*Records to process*.
BEGIN

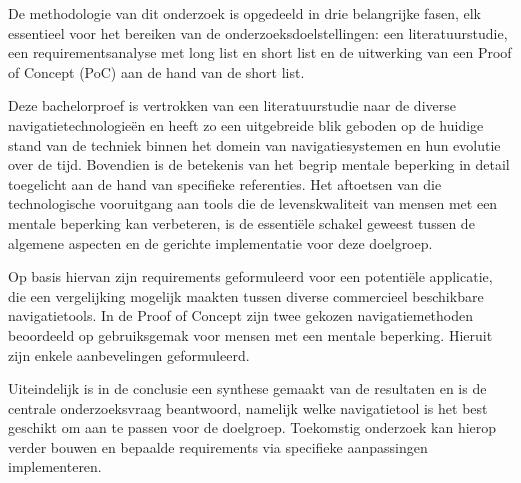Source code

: De methodologie van dit onderzoek is opgedeeld in drie belangrijke fasen, elk essentieel voor het bereiken van de onderzoeksdoelstellingen: een literatuurstudie, een requirementsanalyse met long list en short list en de uitwerking van een Proof of Concept (PoC) aan de hand van de short list.

Deze bachelorproef is vertrokken van een literatuurstudie naar de diverse navigatietechnologieën en heeft zo een uitgebreide blik geboden op de huidige stand van de techniek binnen het domein van navigatiesystemen en hun evolutie over de tijd. Bovendien is de betekenis van het begrip mentale beperking in detail toegelicht aan de hand van specifieke referenties. Het aftoetsen van die technologische vooruitgang aan tools die de levenskwaliteit van mensen met een mentale beperking kan verbeteren, is de essentiële schakel geweest tussen de algemene aspecten en de gerichte implementatie voor deze doelgroep.

Op basis hiervan zijn requirements geformuleerd voor een potentiële applicatie, die een vergelijking mogelijk maakten tussen diverse commercieel beschikbare navigatietools. In de Proof of Concept zijn twee gekozen navigatiemethoden beoordeeld op gebruiksgemak voor mensen met een mentale beperking. Hieruit zijn enkele aanbevelingen geformuleerd. 

Uiteindelijk is in de conclusie een synthese gemaakt van de resultaten en is de centrale onderzoeksvraag beantwoord, namelijk welke navigatietool is het best geschikt om aan te passen voor de doelgroep. Toekomstig onderzoek kan hierop verder bouwen en bepaalde requirements via specifieke aanpassingen implementeren.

END

Copy out every line of the data above, taking care to leave the pictures out.

*Solution to this exercise*.
Source code

: De methodologie van dit onderzoek is opgedeeld in drie belangrijke fasen, elk essentieel voor het bereiken van de onderzoeksdoelstellingen: een literatuurstudie, een requirementsanalyse met long list en short list en de uitwerking van een Proof of Concept (PoC) aan de hand van de short list.

Deze bachelorproef is vertrokken van een literatuurstudie naar de diverse navigatietechnologieën en heeft zo een uitgebreide blik geboden op de huidige stand van de techniek binnen het domein van navigatiesystemen en hun evolutie over de tijd. Bovendien is de betekenis van het begrip mentale beperking in detail toegelicht aan de hand van specifieke referenties. Het aftoetsen van die technologische vooruitgang aan tools die de levenskwaliteit van mensen met een mentale beperking kan verbeteren, is de essentiële schakel geweest tussen de algemene aspecten en de gerichte implementatie voor deze doelgroep.

Op basis hiervan zijn requirements geformuleerd voor een potentiële applicatie, die een vergelijking mogelijk maakten tussen diverse commercieel beschikbare navigatietools. In de Proof of Concept zijn twee gekozen navigatiemethoden beoordeeld op gebruiksgemak voor mensen met een mentale beperking. Hieruit zijn enkele aanbevelingen geformuleerd. 

Uiteindelijk is in de conclusie een synthese gemaakt van de resultaten en is de centrale onderzoeksvraag beantwoord, namelijk welke navigatietool is het best geschikt om aan te passen voor de doelgroep. Toekomstig onderzoek kan hierop verder bouwen en bepaalde requirements via specifieke aanpassingen implementeren.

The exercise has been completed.